- DVD cover of Uuno Epsanjassa.
- Directed by: Ere Kokkonen
- Written by: Ere Kokkonen
- Produced by: Spede Pasanen
- Starring: Vesa-Matti Loiri Marjatta Raita Tapio Hämäläinen Marita Nordberg
- Distributed by: Filmituotanto Spede Pasanen Ky
- Release date: 1985;
- Running time: 1h 45 min
- Language: Finnish

= Uuno Epsanjassa =

Uuno Epsanjassa (an intentional misspelling of "Uuno in Spain") is a Finnish 1985 comedy film directed by Ere Kokkonen. It is the tenth film in the Uuno Turhapuro series.

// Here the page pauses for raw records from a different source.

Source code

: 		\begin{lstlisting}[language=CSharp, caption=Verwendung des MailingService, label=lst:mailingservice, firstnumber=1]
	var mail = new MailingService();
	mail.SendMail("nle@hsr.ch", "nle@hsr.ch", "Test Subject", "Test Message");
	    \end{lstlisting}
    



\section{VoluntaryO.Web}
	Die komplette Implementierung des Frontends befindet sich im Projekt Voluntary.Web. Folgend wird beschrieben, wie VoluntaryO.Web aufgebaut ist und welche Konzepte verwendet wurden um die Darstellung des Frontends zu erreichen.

It was seen by more than 600,000 people in the theatres, making it the third highest-grossing film in the series; the film was an even bigger success than Rauni Mollberg's The Unknown Soldier, which came out the same year.

==Production==
The idea for the film came during the winter of 1984-1985 during the shooting of the earlier film Hei kliffaa hei when sound recorder Pekka Lampela complained to director Ere Kokkonen that it was always freezing cold when shooting a film. Kokkonen promised Lampela that he would not freeze during the shooting of the next film, and got the idea to shoot a new Uuno Turhapuro film in Spain.

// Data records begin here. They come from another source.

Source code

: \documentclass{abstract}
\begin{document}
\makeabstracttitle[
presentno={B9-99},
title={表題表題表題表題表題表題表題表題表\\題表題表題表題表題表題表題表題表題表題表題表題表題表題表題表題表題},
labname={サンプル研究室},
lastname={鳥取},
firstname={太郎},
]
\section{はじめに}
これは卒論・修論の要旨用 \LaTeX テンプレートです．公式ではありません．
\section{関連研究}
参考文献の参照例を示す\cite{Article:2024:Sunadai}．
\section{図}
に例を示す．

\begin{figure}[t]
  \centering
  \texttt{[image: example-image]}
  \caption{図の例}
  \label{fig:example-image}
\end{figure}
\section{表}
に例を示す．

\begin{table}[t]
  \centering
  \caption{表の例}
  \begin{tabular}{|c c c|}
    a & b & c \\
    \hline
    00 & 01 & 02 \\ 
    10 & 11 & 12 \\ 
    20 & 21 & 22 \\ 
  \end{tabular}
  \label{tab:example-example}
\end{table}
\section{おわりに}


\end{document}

Actor Sean Connery was playing on the same golf course while shooting the golf scene in the film. The working group thought of inviting him into the film for a small cameo role, but in the end none of the members of the working group wanted to invite the "great legend" into the film (although Ere Kokkonen later mentions in his memoirs that despite the request, Connery would have politely refused the cameo role). In 2015, Vesa-Matti Loiri recalled the same situation and said this:

- Think of the situation where the golfball is placed in a low tree, between the branches. The guys are setting up the cameras and Pappa Jyrälä is looking for a recording location, and it's so damn hot and tiring and its a little annoying. I'm standing in a full Turhapuro mask, and the sun was so hot that even the squares of the net shirt burned into the skin. I see three big players walking by, and one of them stops to look and ask: you're making a movie? I say with a frown is it look like it. Then it goes away of course and I realize it's Sean Connery. Damn it. There was nothing diva in it, he kindly asked about it. I behaved stupidly and lost perhaps an interesting conversation.

In bullfight scene, at first they tried to use a local actor in the role of Uuno but he wasn't funny enough, so Vesa-Matti Loiri decided to try it himself. The film also features Loiri's Nasse-setä character and the invention of the sports car drivers from Pori, the "two-spoke car". The film was shot at the Hotel Del Golf in Marbella.

==Plot==
Uuno Turhapuro (played by Vesa-Matti Loiri) is searching for a job and takes a correspondence course in tour guiding. Eventually he gets a job in a small travel agency and takes a group of Finnish tourists to Marbella, Spain. Unfortunately Uuno's father-in-law Tuura (Tapio Hämäläinen) is in the group, too, with his wife (Marita Nordberg) and daughter, Uuno's wife Elisabet (Marjatta Raita). Tuura tries to get a signature to an important paper from a minister who's having a holiday in the area. Meanwhile, Uuno just relaxes and enjoys the sun.

==Reception==
Helena Ylänen, a film critic for the newspaper Helsingin Sanomat, said Uuno Epsanjassa was "the most boring Uuno Turhapuro film for as long as I can remember": "[It] does not contain any funny and clever idea, that so far had always been present even in the worst Uuno Turhapuro films, at least one moment to show all this time had not gone to waste. The text is a kind of half-funny babble. Uuno's cleverness is at half of that when he was recently married, at the most."

Aune Kämäräinen for the newspaper Uusi Suomi agreed with Ylänen: "For some reason this Uuno Turhapuro film feels more boring and repetitive than the last two or three films. -- There are few jokes and they don't compare even to the sketches on Spede's TV show. The strange contraptions that the main audience of the Uuno Turhapuro films, 10-year-old children, have liked, now amount to one two-spoke car. The appearance of the drunken babysitter Nasse-setä seems forced and is completely tasteless."

Kari Kellokumpu for the newspaper Lapin Kansa also disliked the film but thought that "maybe its popularity is based more on the mentality of Finnish society, to its way of appreciating things. In a Lutheran workaholic Finland Uuno gives us the freedom to be lazy, worthless bums. Oh, to be able not to worry about money, oh, to be able to skip straightening your necktie, and what's worst, your neighbour just got a new car and an electric toothbrush."

In the work Video-opas from 1994 Ilkka Jauhiainen says the change in the environment was good for the Uuno Turhapuro character so he gave the film two stars out of five, which amounts for the grade of "average".

==Miscellaneous==
"Epsanjassa" is humorous misspelling of the word "Espanjassa" (in Spain) that imitates uneducated spelling error.